> [Task instructions] The number of lines containing "group" is the only answer wanted; work it out from the entries below.

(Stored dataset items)
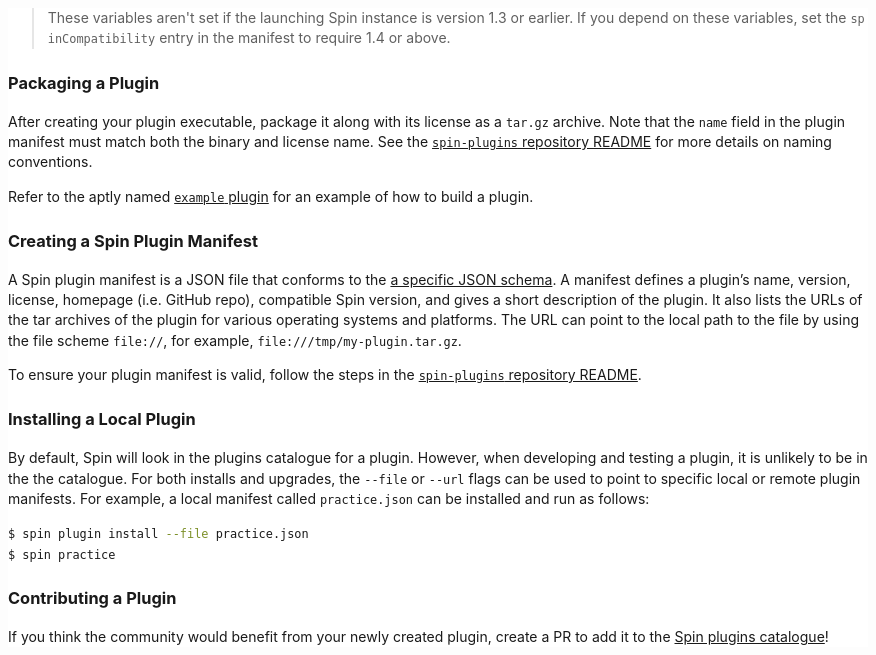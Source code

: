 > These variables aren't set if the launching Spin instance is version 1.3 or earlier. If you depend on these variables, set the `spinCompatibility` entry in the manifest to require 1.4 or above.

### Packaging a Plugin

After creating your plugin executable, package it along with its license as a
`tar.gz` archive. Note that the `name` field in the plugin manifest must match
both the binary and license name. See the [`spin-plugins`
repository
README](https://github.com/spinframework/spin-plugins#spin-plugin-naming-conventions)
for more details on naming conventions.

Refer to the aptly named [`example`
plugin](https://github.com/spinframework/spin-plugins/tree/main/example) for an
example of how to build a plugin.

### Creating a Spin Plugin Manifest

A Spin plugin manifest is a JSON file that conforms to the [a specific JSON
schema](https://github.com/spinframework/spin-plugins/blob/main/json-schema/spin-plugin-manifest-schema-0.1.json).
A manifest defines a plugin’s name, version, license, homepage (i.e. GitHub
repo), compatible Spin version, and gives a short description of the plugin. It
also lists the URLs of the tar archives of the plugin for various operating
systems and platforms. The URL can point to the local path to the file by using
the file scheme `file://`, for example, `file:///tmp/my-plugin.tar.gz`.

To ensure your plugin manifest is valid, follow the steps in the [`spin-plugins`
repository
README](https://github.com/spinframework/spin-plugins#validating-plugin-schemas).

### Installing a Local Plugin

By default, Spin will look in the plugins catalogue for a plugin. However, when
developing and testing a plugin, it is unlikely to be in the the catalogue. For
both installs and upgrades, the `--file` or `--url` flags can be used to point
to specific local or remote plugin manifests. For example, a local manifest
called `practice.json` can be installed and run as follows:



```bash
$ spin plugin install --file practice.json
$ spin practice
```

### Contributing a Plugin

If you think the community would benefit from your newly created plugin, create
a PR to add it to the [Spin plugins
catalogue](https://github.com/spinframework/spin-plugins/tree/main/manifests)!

---

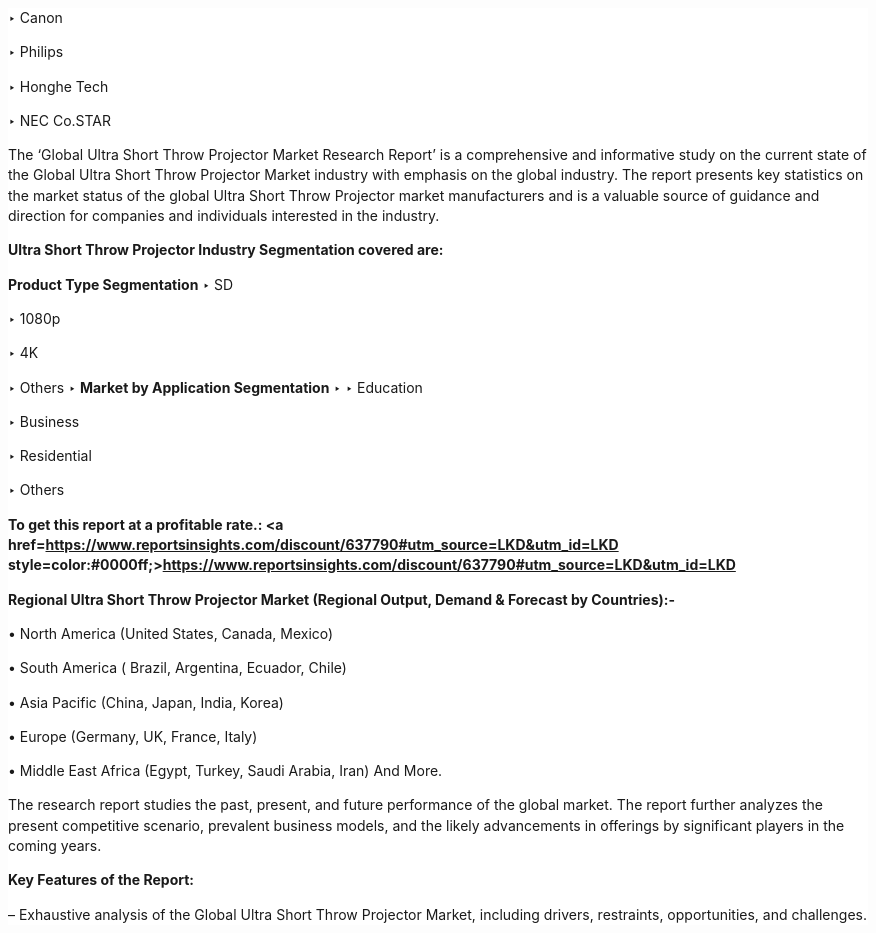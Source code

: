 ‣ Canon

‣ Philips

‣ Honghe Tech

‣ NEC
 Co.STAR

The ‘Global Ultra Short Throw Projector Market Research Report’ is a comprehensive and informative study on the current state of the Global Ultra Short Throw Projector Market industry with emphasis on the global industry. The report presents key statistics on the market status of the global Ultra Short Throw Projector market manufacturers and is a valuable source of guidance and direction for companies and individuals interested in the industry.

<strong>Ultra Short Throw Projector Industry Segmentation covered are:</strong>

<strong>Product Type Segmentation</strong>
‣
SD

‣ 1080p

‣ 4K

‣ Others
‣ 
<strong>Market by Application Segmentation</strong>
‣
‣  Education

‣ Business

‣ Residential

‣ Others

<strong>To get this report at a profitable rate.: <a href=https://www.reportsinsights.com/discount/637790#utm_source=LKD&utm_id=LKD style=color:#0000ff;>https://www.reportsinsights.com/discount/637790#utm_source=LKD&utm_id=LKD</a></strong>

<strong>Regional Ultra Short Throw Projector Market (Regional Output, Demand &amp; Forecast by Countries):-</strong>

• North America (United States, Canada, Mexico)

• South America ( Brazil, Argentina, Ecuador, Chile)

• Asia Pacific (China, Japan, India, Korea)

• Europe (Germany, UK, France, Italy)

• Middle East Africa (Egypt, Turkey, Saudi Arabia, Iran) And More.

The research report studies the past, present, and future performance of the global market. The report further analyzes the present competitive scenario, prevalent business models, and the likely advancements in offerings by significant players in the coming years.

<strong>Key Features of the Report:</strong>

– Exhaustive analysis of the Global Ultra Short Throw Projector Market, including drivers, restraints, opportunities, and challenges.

* * *

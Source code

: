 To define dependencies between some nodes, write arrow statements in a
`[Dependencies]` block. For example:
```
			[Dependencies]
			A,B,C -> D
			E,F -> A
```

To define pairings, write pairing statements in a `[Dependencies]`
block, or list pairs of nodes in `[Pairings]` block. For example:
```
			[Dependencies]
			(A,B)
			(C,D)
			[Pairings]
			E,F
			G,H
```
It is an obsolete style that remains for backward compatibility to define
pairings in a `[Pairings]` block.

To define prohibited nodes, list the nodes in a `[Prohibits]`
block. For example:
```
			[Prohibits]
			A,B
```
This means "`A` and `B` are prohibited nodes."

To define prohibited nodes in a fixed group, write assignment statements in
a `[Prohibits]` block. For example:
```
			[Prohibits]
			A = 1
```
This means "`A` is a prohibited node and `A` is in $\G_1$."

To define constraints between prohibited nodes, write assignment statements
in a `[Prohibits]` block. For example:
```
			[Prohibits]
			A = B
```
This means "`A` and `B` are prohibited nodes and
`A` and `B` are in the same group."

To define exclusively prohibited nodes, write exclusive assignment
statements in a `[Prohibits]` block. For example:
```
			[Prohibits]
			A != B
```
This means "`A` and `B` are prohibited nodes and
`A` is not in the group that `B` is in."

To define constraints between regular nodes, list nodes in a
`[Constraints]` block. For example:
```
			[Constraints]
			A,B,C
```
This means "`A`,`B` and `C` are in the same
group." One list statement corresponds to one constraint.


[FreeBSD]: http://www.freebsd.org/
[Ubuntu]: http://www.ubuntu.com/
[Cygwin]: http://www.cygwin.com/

> [Exercise answer] 4